__What the task requires__
Among the entries below, find the lines with "transition" and copy them.

=== Data extracts ===

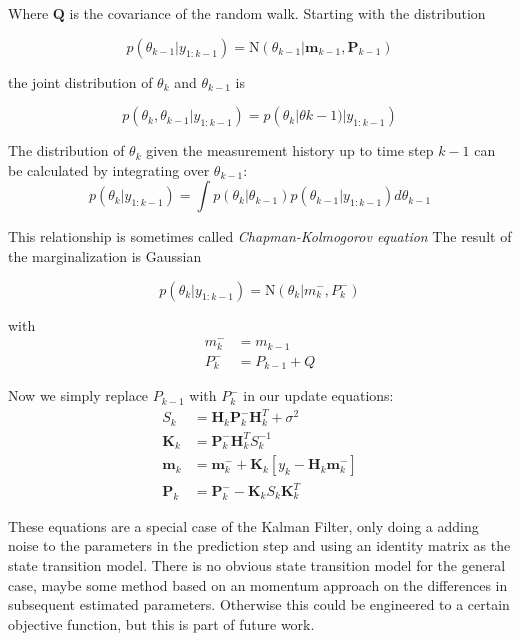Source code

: Where $\mathbf{Q}$ is the covariance of the random walk. 
Starting with the distribution

$$ p(\theta_{k-1} | y_{1:k-1})
= \text{N}(\theta_{k-1} | \mathbf{m}_{k-1}, \mathbf{P}_{k-1}) $$

the joint distribution of $\theta_k$ and $\theta_{k-1}$ is

$$ p(\theta_k, \theta_{k-1} | y_{1:k-1})
= p(\theta_k | \theta{k-1}) | y_{1:k-1})
$$

The distribution of $\theta_k$ given the measurement history up to time
step $k - 1$ can be calculated by integrating over
$\theta_{k-1}$:
$$ p(\theta_k | y_{1:k-1})
= \int p(\theta_k | \theta_{k-1}) p(\theta_{k-1} | y_{1:k-1}) d\theta_{k-1}
$$

This relationship is sometimes called \textit{Chapman-Kolmogorov equation}
The result of the marginalization is Gaussian

$$ p(\theta_k | y_{1:k-1}) = \text{N}(\theta_k | m_k^{-}, P_k^{-}) $$

with
\begin{align}
  m_k^{-} &= m_{k-1} \\
  P_k^{-} &= P_{k-1} + Q
\end{align}

Now we simply replace $P_{k-1}$ with $P_k^{-}$ in our update equations:
\begin{align*}
     S_k &= \textbf{H}_k \textbf{P}_{k}^{-} \textbf{H}^T_k + \sigma^2 \\
     \textbf{K}_k &= \textbf{P}_{k}^{-} \textbf{H}^T_k S_k^{-1} \\
     \textbf{m}_k &= \textbf{m}_{k}^{-} + \textbf{K}_k [y_k - \textbf{H}_k \textbf{m}_{k}^{-}] \\
     \textbf{P}_k &= \textbf{P}_{k}^{-} - \textbf{K}_k S_k \textbf{K}_k^T
\end{align*}


These equations are a special case of the Kalman Filter, only doing
a adding noise to the parameters in the prediction step and using
an identity matrix as the state transition model. There is no
obvious state transition model for the general case, maybe some
method based on an momentum approach on the differences in subsequent
estimated parameters. Otherwise this could be engineered to a certain
objective function, but this is part of future work.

===

__Task output__
an identity matrix as the state transition model. There is no
obvious state transition model for the general case, maybe some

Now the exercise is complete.